Abdicating on a ‘cyber czar’?
In May, President Obama completed his long-awaited “cyberspace policy review,” concluding that cyberspace is a strategic asset that must be safeguarded from attack as a national security priority. He recalled how hackers had gotten into his own campaign servers, and he worried that crucial infrastructure, public and private, was vulnerable to hackers, cyber terrorists and even other governments.
The president promised to appoint a permanent “cyber czar” who would coordinate the work of federal agencies charged with protecting us. But since “acting cyber-security czar” Melissa Hathaway resigned in August, the post has been unfilled.
Why? Part of the reason may be the nature of the job. The cyber czar would have to coordinate with agencies that engage in constant turf wars, including the CIA, the FBI, the Department of Defense, the National Security Agency and others. That is a daunting task for an outsider -- even a “czar” appointed by the president.
But the need is great. Last August, Twitter was the victim of an attack emanating from Eastern Europe that took down the social network for most of a day. Facebook and LiveJournal were also affected. In 2007, Chinese hackers penetrated American electricity grids. About the same time, unidentified hackers broke into a Pentagon network and briefly brought it down. Defense Secretary Robert M. Gates has said government computers are “under attack all the time -- every day.”
The weapons in the hackers’ arsenal are easily obtained. International cyber arms dealers regularly sell “malware” and “botnet” programs through online auctions similar to priceline.com or EBay. Malware, in case you aren’t a geek, is short for “malicious software,” designed to do damage to a computer system. According to a Hoover Institution Policy Review released earlier this year, a botnet is a network of thousands of software robots that run autonomously on compromised, or “zombie,” computers. These computers spawn malware under the command of a “bot herder,” who can control the group remotely. Because effective cyber attacks involve not just one malicious computer but thousands of computers at a time, with new ones constantly joining the fray, cyber sallies are all the more difficult to deflect.

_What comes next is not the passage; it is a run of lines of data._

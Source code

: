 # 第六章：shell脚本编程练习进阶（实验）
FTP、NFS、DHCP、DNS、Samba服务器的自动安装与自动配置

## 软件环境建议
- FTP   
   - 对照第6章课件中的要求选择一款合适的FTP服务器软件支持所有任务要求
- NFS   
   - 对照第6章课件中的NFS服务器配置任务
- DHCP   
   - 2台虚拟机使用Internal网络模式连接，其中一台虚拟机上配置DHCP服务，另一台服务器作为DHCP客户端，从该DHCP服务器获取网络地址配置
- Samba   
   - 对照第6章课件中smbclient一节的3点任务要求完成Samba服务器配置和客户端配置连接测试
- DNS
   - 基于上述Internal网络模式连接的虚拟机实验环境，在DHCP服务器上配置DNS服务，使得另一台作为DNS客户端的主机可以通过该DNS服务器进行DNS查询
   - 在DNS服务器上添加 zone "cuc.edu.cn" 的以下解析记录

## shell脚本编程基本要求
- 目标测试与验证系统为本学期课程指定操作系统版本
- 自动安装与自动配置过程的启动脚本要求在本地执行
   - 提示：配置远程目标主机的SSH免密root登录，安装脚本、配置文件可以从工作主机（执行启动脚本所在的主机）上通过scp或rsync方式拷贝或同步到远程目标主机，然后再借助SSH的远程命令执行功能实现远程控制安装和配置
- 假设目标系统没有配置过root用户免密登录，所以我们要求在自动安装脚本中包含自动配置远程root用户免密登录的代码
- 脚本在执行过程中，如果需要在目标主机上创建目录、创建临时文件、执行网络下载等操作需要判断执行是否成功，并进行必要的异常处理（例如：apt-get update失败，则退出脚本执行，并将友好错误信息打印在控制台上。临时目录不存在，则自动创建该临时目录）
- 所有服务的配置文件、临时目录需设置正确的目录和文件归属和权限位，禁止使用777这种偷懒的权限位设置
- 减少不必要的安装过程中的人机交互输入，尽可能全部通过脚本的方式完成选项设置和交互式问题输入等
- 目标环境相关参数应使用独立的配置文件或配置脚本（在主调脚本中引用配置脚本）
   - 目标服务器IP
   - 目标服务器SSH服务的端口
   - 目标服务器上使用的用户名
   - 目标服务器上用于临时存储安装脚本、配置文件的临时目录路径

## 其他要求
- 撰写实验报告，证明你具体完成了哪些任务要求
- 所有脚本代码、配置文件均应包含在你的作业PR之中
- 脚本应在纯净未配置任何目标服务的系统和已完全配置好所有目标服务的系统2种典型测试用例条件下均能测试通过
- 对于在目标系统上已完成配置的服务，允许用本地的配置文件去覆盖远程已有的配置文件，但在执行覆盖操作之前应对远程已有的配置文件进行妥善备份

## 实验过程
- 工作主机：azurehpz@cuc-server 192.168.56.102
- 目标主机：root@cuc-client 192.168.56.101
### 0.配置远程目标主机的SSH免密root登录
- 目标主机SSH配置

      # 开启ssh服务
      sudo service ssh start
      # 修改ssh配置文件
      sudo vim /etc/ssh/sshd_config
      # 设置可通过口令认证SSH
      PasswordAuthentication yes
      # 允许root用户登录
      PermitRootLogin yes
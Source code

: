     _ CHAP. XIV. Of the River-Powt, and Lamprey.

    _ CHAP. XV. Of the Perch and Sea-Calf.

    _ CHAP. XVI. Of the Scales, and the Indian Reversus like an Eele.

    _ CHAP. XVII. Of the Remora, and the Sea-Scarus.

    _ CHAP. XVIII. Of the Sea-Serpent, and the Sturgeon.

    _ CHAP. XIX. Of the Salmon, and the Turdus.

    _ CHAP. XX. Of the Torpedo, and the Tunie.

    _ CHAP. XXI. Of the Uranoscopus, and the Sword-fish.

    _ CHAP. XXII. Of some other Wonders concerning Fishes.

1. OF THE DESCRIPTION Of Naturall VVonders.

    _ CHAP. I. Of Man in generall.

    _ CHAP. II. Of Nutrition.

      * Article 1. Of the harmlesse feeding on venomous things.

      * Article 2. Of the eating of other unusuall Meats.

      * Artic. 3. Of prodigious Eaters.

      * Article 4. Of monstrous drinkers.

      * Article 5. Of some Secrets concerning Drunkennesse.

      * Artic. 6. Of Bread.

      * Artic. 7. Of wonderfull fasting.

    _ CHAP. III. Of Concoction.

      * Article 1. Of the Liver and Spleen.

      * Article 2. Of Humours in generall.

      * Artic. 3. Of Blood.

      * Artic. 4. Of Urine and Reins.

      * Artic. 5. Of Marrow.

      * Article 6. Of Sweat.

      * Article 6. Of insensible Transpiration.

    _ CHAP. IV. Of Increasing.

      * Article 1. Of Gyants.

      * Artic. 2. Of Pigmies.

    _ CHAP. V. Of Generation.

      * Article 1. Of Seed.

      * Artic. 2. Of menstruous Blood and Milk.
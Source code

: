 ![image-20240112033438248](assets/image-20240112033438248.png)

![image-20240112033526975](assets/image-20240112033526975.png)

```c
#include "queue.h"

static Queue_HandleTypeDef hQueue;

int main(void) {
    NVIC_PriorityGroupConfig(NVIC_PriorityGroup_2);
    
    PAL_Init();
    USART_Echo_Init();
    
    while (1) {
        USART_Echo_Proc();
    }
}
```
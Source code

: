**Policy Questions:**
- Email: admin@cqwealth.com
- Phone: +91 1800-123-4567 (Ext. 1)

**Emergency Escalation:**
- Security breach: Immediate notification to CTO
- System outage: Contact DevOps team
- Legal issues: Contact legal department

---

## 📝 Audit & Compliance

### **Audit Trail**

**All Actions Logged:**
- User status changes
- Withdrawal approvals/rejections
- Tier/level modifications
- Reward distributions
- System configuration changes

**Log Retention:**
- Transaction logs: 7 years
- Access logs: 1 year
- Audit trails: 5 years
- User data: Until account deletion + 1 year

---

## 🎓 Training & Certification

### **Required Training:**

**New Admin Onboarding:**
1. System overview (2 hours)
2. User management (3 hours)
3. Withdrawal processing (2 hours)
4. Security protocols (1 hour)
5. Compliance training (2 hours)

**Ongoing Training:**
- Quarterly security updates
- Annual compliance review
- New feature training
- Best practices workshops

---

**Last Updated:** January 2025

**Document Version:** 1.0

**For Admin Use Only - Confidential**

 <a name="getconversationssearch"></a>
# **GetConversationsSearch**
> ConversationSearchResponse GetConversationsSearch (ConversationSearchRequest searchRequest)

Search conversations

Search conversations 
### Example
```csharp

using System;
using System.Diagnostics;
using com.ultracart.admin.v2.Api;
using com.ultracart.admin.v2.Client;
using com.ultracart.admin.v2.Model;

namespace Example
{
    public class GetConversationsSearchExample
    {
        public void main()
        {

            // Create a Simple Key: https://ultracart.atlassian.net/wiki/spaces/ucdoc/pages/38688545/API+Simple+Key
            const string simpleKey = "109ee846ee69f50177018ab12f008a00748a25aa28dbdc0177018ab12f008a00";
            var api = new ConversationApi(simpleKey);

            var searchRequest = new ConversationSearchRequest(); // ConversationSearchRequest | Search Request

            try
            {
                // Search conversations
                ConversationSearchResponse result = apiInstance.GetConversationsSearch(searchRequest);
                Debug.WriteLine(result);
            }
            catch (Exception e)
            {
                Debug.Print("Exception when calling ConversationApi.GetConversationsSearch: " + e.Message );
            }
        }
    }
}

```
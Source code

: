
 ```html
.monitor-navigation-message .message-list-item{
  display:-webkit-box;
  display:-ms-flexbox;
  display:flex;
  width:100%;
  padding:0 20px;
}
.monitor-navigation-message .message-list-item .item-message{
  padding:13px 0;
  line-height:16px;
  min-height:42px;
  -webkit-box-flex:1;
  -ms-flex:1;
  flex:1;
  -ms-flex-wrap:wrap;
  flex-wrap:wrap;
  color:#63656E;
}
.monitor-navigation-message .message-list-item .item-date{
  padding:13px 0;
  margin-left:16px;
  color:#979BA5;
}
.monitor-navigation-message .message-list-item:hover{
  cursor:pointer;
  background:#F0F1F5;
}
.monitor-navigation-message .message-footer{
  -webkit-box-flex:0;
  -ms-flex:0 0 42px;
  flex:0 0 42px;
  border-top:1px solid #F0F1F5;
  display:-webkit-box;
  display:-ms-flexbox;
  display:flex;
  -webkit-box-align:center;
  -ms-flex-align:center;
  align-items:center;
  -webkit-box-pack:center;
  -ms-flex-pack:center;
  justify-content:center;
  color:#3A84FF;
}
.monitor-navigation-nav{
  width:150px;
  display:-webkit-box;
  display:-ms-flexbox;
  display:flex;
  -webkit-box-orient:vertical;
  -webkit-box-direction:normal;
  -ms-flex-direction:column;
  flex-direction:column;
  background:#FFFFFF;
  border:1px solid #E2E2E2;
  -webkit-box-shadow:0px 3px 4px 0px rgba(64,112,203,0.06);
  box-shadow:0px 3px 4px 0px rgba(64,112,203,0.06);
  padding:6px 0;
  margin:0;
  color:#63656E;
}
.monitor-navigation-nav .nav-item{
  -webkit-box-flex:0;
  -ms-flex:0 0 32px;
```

In the spring of 2007, after the government of Estonia moved a monument to the Red Army from the center of its capital to the outskirts of town, it became the victim of a monthlong cyber attack that the New York Times said “came close to shutting down the country’s digital infrastructure.” Through the use of botnets, your computer may have been used against Estonia without you even knowing it.
A significant issue is that the government uses the same networking, the same Internet protocols and the same operating systems as the private sector, making cyber security a universal problem as opposed to a governmental problem. Hackers may find a greater payload in targeting critical infrastructure such as power grids, financial or communication networks or air traffic control systems than in attacking the CIA or the Pentagon.
An attack by an adversary nation, much less a cyber extortionist or terrorist, is not so far-fetched. In March 2007, the Department of Energy’s Idaho National Laboratory conducted an experiment to determine whether a power plant could be compromised by hacking alone. The researchers were able to cause a generator to shake, smoke and shut down with a few keystrokes. The same year, then-Deputy Undersecretary of Defense Richard P. Lawless told a House committee that “Chinese capabilities in this area have evolved from defending networks from attack to offensive operations against adversary networks.
Strengthening our software systems will require a deft hand. Security technologist and author Bruce Schneier points out a problem he calls the “equities issue.” The good guys and the bad guys all use Windows, Oracle, e-mail and Skype. If we alert the manufacturer and patch vulnerability in the system, are we making it tougher on ourselves when our own government wants to go after the bad guys?
So why hasn’t the president appointed a new cyber czar to monitor and, if indicated, secure the electronic highway from attack? His staff said he is looking for just the right person, and that takes time. The problem is that we don’t have much time.